Noi donne, e l’arte amara di arrangiarsi

Sei, sette, otto settimane di reclusione da Coronavirus, il timore di ammalarsi o che qualcuno in famiglia restasse contagiato, l’incertezza sul presente e sul futuro prossimo. Di questo sono fatte le nostre giornate, oggi. E potrebbe bastare. Invece no, non basta. Perché ora che si torna al lavoro, per chi ancora un lavoro ce l’ha ma ha anche dei figli in età scolare, si profila una nuova ansia: chi starà con i ragazzi?

A scuola non possono andare,  fino a settembre (se va bene) non se ne riparla. I nonni no, perché bisogna proteggerli dall’eventualità del contagio sempre in agguato. Ho posto la domanda a vari interlocutori. I politici di governo mi hanno risposto: c’è il bonus baby sitter. Ma seicento euro coprono un mese, nella migliore delle ipotesi due. E dopo? Ci sono famiglie in cui entrambi i genitori non possono lavorare da remoto. Famiglie composte da un solo genitore. Chi non ha parenti giovani o amici su cui contare, chi non può permettersi per cinque mesi il costo di una baby sitter, ammette di avere di fronte la sgradita eventualità di dover negoziare con l’azienda un periodo di congedo. Non pagato.

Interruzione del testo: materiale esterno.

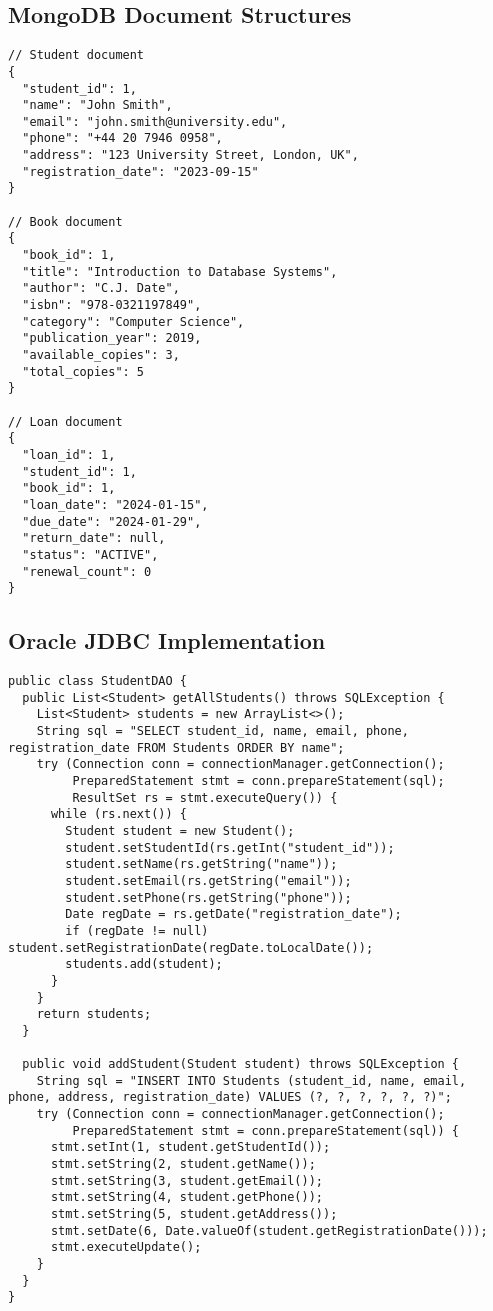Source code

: \documentclass[12pt,a4paper]{article}
\begin{document}
\subsection{MongoDB Document Structures}
\begin{lstlisting}[style=java, caption=MongoDB Document Structures]
// Student document
{
  "student_id": 1,
  "name": "John Smith",
  "email": "john.smith@university.edu",
  "phone": "+44 20 7946 0958",
  "address": "123 University Street, London, UK",
  "registration_date": "2023-09-15"
}

// Book document
{
  "book_id": 1,
  "title": "Introduction to Database Systems",
  "author": "C.J. Date",
  "isbn": "978-0321197849",
  "category": "Computer Science",
  "publication_year": 2019,
  "available_copies": 3,
  "total_copies": 5
}

// Loan document
{
  "loan_id": 1,
  "student_id": 1,
  "book_id": 1,
  "loan_date": "2024-01-15",
  "due_date": "2024-01-29",
  "return_date": null,
  "status": "ACTIVE",
  "renewal_count": 0
}
\end{lstlisting}

\subsection{Oracle JDBC Implementation}
\begin{lstlisting}[style=java, caption=Oracle JDBC Implementation]
public class StudentDAO {
  public List<Student> getAllStudents() throws SQLException {
    List<Student> students = new ArrayList<>();
    String sql = "SELECT student_id, name, email, phone, registration_date FROM Students ORDER BY name";
    try (Connection conn = connectionManager.getConnection();
         PreparedStatement stmt = conn.prepareStatement(sql);
         ResultSet rs = stmt.executeQuery()) {
      while (rs.next()) {
        Student student = new Student();
        student.setStudentId(rs.getInt("student_id"));
        student.setName(rs.getString("name"));
        student.setEmail(rs.getString("email"));
        student.setPhone(rs.getString("phone"));
        Date regDate = rs.getDate("registration_date");
        if (regDate != null) student.setRegistrationDate(regDate.toLocalDate());
        students.add(student);
      }
    }
    return students;
  }

  public void addStudent(Student student) throws SQLException {
    String sql = "INSERT INTO Students (student_id, name, email, phone, address, registration_date) VALUES (?, ?, ?, ?, ?, ?)";
    try (Connection conn = connectionManager.getConnection();
         PreparedStatement stmt = conn.prepareStatement(sql)) {
      stmt.setInt(1, student.getStudentId());
      stmt.setString(2, student.getName());
      stmt.setString(3, student.getEmail());
      stmt.setString(4, student.getPhone());
      stmt.setString(5, student.getAddress());
      stmt.setDate(6, Date.valueOf(student.getRegistrationDate()));
      stmt.executeUpdate();
    }
  }
}
\end{lstlisting}
\end{document}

Insomma, è facile prevedere che le italiane lavoratrici saranno tra le più penalizzate dagli effetti del coronavirus.

Da quando le scuole si sono chiuse per effetto del Covid-19 ho dedicato alla questione varie puntate di Nessuna è perfetta, il programma della domenica di radio24. Ho interloquito con mamme manager e mamme con lavori molto meno remunerati. La realtà è la stessa: se la coppia lavorava in smart working, il papà stava chiuso tutto il giorno in una stanza provvista di computer, mentre la mamma tra una riunione e l’altra faceva i compiti con i figli, la lavatrice, o la spesa.

Neanche un’epidemia che ci ha costretto a rivedere molte certezze sembra in grado di scalfire la rocciosa riluttanza di molti (non tutti) maschi italiani. Alcuni, a dire la verità, hanno scoperto quanto è pesante occuparsi della vita domestica e contemporaneamente del lavoro, ma intanto, almeno mentre scrivo, la grande domanda che aleggia da sempre sulle famiglie italiane, stavolta pesa come un macigno. E la domanda è: come ci arrangeremo? Come organizzare la vita di ragazzi che per mesi – di fatto – non studieranno? Come fare  recuperare le voragini nell’istruzione?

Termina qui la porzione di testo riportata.